Segment Start: EXCERPTED RECORDS

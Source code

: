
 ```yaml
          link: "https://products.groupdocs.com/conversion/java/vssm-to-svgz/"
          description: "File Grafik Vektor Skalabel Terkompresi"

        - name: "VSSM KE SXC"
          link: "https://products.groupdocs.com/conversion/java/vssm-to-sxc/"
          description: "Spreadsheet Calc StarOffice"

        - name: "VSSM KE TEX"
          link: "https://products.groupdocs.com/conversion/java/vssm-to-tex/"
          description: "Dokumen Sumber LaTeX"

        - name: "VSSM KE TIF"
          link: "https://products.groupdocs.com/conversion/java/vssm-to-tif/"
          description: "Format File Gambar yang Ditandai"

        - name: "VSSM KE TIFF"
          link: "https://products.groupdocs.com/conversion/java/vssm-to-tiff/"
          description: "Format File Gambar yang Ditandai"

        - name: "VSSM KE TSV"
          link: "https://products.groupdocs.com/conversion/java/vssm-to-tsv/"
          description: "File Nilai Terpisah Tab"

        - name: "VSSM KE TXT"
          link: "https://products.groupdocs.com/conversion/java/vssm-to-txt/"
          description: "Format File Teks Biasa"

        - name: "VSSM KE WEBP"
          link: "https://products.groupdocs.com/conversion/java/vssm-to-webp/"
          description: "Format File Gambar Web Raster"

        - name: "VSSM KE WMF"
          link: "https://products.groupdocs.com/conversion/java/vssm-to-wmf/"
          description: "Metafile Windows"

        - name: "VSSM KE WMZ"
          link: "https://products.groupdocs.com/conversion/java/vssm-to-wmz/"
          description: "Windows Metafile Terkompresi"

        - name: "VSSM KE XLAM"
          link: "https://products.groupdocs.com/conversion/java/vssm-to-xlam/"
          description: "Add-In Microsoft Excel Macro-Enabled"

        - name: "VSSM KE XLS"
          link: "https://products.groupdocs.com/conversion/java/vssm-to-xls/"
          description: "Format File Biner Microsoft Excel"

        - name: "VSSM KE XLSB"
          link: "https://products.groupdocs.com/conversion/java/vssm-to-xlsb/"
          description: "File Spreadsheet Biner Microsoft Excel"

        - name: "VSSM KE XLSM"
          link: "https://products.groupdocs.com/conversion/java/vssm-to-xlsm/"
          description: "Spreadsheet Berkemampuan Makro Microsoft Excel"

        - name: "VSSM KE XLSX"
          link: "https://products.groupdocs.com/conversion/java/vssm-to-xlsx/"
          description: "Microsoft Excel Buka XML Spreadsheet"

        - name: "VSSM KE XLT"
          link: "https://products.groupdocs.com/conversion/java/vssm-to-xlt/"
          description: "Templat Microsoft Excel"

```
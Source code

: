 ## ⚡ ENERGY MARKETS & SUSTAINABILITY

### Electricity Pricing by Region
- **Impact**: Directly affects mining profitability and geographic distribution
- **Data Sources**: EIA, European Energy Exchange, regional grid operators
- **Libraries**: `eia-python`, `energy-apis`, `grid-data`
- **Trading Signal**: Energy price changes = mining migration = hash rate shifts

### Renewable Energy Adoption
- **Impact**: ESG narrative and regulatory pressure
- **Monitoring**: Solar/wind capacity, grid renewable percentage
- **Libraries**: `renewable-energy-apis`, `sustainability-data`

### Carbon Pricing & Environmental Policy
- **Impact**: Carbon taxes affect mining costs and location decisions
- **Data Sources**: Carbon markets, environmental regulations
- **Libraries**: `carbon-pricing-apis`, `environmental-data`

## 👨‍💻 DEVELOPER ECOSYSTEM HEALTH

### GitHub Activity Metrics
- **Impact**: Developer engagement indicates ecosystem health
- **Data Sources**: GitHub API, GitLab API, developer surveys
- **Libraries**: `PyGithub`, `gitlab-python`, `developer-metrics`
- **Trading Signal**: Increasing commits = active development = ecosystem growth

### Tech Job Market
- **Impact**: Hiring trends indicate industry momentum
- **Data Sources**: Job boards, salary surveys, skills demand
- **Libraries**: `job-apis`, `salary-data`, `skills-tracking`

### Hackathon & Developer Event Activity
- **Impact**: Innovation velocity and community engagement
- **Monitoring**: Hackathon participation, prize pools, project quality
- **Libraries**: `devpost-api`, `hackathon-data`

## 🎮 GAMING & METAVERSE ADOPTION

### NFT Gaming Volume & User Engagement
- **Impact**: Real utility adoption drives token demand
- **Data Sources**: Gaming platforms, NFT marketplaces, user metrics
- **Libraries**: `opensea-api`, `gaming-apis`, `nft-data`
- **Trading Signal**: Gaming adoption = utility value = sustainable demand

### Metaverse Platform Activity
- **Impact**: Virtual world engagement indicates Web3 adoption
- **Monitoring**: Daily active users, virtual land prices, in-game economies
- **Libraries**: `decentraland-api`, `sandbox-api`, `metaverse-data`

Segment End: EXCERPTED RECORDS

WHAT YOU NEED TO DO.
With the line containing "- **Monitoring**: Daily" as the first and the final line of the entries above as the last, write out that span exactly and nothing more.

SOLUTION.
- **Monitoring**: Daily active users, virtual land prices, in-game economies
- **Libraries**: `decentraland-api`, `sandbox-api`, `metaverse-data`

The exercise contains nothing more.